Toward Enhancing Stability and Agility of Dynamically Balancing Legged Robots: A Data-Driven Approach
thesisposted on 01.12.2020, 00:00 by Ali Zamani
For legged robots, to be practical, they need to be stable and agile. Stability is the ability to withstand perturbations, and agility is the ability to rapidly accelerate. Both this metrics are challenging to meet for dynamically balancing legged robots which are machines that have point feet or small feet and hence are statically unstable but need to constantly move to achieve dynamical stability. The most well-known method of stabilizing such robots is to generate a periodic or steady motion, also known as a limit cycle and then stabilizing the limit cycle.
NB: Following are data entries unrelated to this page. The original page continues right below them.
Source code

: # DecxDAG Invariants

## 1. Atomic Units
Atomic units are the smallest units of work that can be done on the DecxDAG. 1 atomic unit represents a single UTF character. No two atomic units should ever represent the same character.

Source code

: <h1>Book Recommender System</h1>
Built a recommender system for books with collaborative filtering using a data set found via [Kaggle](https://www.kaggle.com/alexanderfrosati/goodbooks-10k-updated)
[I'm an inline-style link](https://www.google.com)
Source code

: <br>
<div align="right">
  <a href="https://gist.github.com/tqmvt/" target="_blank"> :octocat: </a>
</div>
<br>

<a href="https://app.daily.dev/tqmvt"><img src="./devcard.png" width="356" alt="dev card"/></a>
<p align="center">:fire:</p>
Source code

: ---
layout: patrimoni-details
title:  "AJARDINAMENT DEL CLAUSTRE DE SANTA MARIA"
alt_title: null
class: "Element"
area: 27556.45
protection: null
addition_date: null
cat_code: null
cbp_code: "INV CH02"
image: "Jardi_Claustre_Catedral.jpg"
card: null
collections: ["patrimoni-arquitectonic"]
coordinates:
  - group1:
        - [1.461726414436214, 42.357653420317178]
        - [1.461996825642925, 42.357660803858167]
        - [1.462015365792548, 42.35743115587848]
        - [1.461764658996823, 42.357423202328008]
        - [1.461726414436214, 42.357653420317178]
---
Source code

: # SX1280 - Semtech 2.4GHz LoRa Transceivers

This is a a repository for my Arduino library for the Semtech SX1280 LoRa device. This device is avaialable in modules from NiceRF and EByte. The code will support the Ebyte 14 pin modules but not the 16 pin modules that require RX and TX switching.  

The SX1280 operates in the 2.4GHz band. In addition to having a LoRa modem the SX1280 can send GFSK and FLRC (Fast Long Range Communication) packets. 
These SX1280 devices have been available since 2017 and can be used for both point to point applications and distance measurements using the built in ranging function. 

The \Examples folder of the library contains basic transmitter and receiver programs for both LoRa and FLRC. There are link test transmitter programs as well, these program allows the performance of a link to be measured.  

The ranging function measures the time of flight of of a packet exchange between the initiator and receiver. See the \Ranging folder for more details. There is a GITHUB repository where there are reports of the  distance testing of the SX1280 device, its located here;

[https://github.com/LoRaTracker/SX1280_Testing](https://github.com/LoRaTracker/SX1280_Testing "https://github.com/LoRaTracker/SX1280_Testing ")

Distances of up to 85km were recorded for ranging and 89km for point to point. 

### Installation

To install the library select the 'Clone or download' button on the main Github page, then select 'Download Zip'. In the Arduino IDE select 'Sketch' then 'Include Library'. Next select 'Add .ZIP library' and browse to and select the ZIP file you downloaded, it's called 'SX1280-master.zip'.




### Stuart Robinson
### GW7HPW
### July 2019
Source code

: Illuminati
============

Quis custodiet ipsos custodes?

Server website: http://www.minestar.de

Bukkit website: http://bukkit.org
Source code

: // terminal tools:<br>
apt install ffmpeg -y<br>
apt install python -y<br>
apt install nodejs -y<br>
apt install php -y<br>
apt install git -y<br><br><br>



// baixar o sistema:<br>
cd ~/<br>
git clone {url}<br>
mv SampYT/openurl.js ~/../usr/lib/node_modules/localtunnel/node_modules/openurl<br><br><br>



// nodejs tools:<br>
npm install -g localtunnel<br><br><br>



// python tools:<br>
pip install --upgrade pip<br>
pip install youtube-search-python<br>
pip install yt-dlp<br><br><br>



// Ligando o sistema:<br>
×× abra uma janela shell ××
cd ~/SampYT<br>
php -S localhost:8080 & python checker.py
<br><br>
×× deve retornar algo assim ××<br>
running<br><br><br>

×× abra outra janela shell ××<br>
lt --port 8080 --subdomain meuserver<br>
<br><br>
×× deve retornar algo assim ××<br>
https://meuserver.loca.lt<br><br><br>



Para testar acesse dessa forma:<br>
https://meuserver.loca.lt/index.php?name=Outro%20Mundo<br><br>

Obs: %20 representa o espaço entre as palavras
However, current techniques only provide small perturbation stability for the limit cycle limiting its usefulness. To generate agile gaits, non-steady motion needs to be planned, but is computationally challenging. Although steady state gaits are computationally simple to evaluate, such gaits are not agile. This thesis provides a framework for large perturbation stability of the limit cycle and composition of limit cycles to achieve agile locomotion. The framework is based on assuming a candidate Lyapunov function for step-to-step or orbital stability of the limit cycle. Then a data-driven approach is used to find a nonlinear control policy to stabilize the limit cycle and to estimate the set of initial states that can be stabilized also known as the region of attraction. These regions of attraction are composed using heuristics and sampling-based techniques to achieve agile motion. Finally, the thesis explores a computational approach for real-time planning on complex terrains such as stepping stones. The approach consists of using data-driven techniques to generate and model the step-to-step dynamics around the limit cycle. The resulting model is simple enough to enable real-time nonlinear optimization. Demonstration of these approaches is done using the spring-loaded inverted pendulum model of hopping and compass gait model of walking.